# Are there any code which just derivative of piecewise function(same distence)?

I wrote this code:

Piecewise[{{x^2, 0 <= x <= 1}, {x, x <= 4}}]


and I got its derivative with this code:

D[Piecewise[{{x^2, 0 <= x <= 1}, {x, x <= 4}}], x]

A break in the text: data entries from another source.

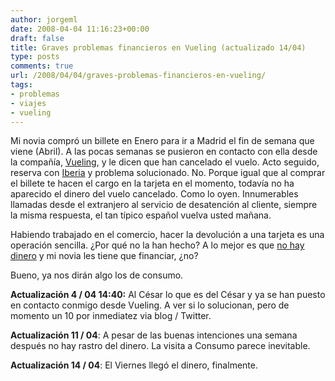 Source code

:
 ```yaml
---
author: jorgeml
date: 2008-04-04 11:16:23+00:00
draft: false
title: Graves problemas financieros en Vueling (actualizado 14/04)
type: posts
comments: true
url: /2008/04/04/graves-problemas-financieros-en-vueling/
tags:
- problemas
- viajes
- vueling
---
```


Mi novia compró un billete en Enero para ir a Madrid el fin de semana que viene (Abril). A las pocas semanas se pusieron en contacto con ella desde la compañía, [Vueling](http://www.vueling.es), y le dicen que han cancelado el vuelo. Acto seguido, reserva con [Iberia](http://www.iberia.es) y problema solucionado. No. Porque igual que al comprar el billete te hacen el cargo en la tarjeta en el momento, todavía no ha aparecido el dinero del vuelo cancelado. Como lo oyen. Innumerables llamadas desde el extranjero al servicio de desatención al cliente, siempre la misma respuesta, el tan típico español vuelva usted mañana.

Habiendo trabajado en el comercio, hacer la devolución a una tarjeta es una operación sencilla. ¿Por qué no la han hecho? A lo mejor es que [no hay dinero](http://www.cincodias.com/mercados/cotizacion/valor/VUELING-AIRLINES-56160) y mi novia les tiene que financiar, ¿no?

Bueno, ya nos dirán algo los de consumo.

**Actualización 4 / 04 14:40:** Al César lo que es del César y ya se han puesto en contacto conmigo desde Vueling. A ver si lo solucionan, pero de momento un 10 por inmediatez via blog / Twitter.

**Actualización 11 / 04**: A pesar de las buenas intenciones una semana después no hay rastro del dinero. La visita a Consumo parece inevitable.

**Actualización 14 / 04**: El Viernes llegó el dinero, finalmente.
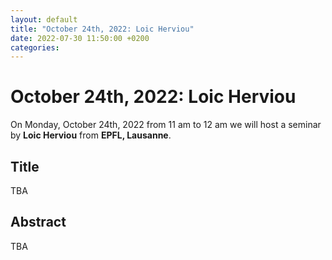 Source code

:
 ```yaml
---
layout: default
title: "October 24th, 2022: Loic Herviou"
date: 2022-07-30 11:50:00 +0200
categories:
---
```


# October 24th, 2022: Loic Herviou

On Monday, October 24th, 2022 from 11 am to 12 am we will host a seminar by **Loic Herviou** from **EPFL, Lausanne**. 

## Title

TBA

## Abstract 

TBA




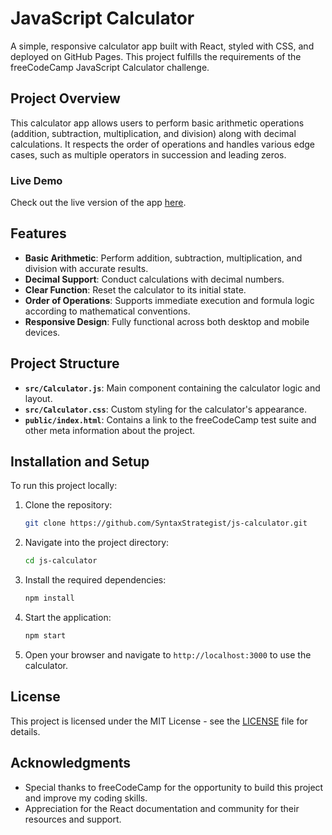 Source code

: # JavaScript Calculator

A simple, responsive calculator app built with React, styled with CSS, and deployed on GitHub Pages. This project fulfills the requirements of the freeCodeCamp JavaScript Calculator challenge.

## Project Overview

This calculator app allows users to perform basic arithmetic operations (addition, subtraction, multiplication, and division) along with decimal calculations. It respects the order of operations and handles various edge cases, such as multiple operators in succession and leading zeros.

### Live Demo

Check out the live version of the app [here](https://SyntaxStrategist.github.io/js-calculator).

## Features

- **Basic Arithmetic**: Perform addition, subtraction, multiplication, and division with accurate results.
- **Decimal Support**: Conduct calculations with decimal numbers.
- **Clear Function**: Reset the calculator to its initial state.
- **Order of Operations**: Supports immediate execution and formula logic according to mathematical conventions.
- **Responsive Design**: Fully functional across both desktop and mobile devices.

## Project Structure

- **`src/Calculator.js`**: Main component containing the calculator logic and layout.
- **`src/Calculator.css`**: Custom styling for the calculator's appearance.
- **`public/index.html`**: Contains a link to the freeCodeCamp test suite and other meta information about the project.

## Installation and Setup

To run this project locally:

1. Clone the repository:
   ```bash
   git clone https://github.com/SyntaxStrategist/js-calculator.git
   ```

2. Navigate into the project directory:
   ```bash
   cd js-calculator
   ```

3. Install the required dependencies:
   ```bash
   npm install
   ```

4. Start the application:
   ```bash
   npm start
   ```

5. Open your browser and navigate to `http://localhost:3000` to use the calculator.

## License

This project is licensed under the MIT License - see the [LICENSE](LICENSE) file for details.

## Acknowledgments

- Special thanks to freeCodeCamp for the opportunity to build this project and improve my coding skills.
- Appreciation for the React documentation and community for their resources and support.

But I need derivative just of function, and same distance, i.e. Any suggestion?

## 2 Answers

MapAt[D[#, x] &, Piecewise[{{x^2, 0 <= x <= 1}, {x, x <= 4}}], {{1, ;; , 1}}] Note: this function works for expressions with Head Piecewise. For general expressions that contain Piecewise subexpressions, it can be used with ReplaceAll as follows:

Y[x_] = Piecewise[{{x^2, 0 <= x <= 1}, {x, x <= 4}}]*F +
Piecewise[{{x^4, 0 <= x <= 3}, {x, x <= 6}}]*G;

Y[x] /. pw_Piecewise :> MapAt[D[#, {x, 2}] &, pw, {{1, ;; , 1}}] • I need the same output in picture. For 0<=x<=1, (2x) – bahram Apr 23 '16 at 19:35
• @ kglr If possible for you which describe about {1, ;; , 1}. And If I have Piecewise[{{x^2, 0 <= x <= 1}, {x, 1 <= x <= 4}, {x, 4 <= x <= 5}}] this code is correct, too. – bahram Apr 24 '16 at 13:44
• @bahram, {{i,j,k}} refers to the part {i,j,k}, i.e., "the k th part of the _ j_ th part of i th part" of the object in the second argument of MapAt. ;; is the same as All. For pw= Piecewise[{{x^2, 0 <= x <= 1}, {x, x <= 4}}], you can inspect pw[], pw[[1,2]], pw[[1, 2,1]], pw[[1, ;;,1]] or pw[[1,All,1]] etc to see the parts. Replacing the second argument in MapAt with Piecewise[{{x^2, 0 <= x <= 1}, {x, 1 <= x <= 4}, {x, 4 <= x <= 5}}]  you should get a similar result. – kglr Apr 24 '16 at 14:00
• @ kglr Many many thanks. – bahram Apr 24 '16 at 14:52
• Excuse me, for end comment, what is high order derivative of pw in this code? (For example: D[pw, {t, 3}]). – bahram Apr 24 '16 at 15:12

Using an undocumented function,

Piecewise[Transpose[Reverse[MapAt[D[#, x] &,
InternalFromPiecewise[Piecewise[{{x^2, 0 <= x <= 1}, {x, x <= 4}}]], 2]]]]
Piecewise[{{2 x, 0 <= x <= 1}, {1, x <= 4}}, 0]
`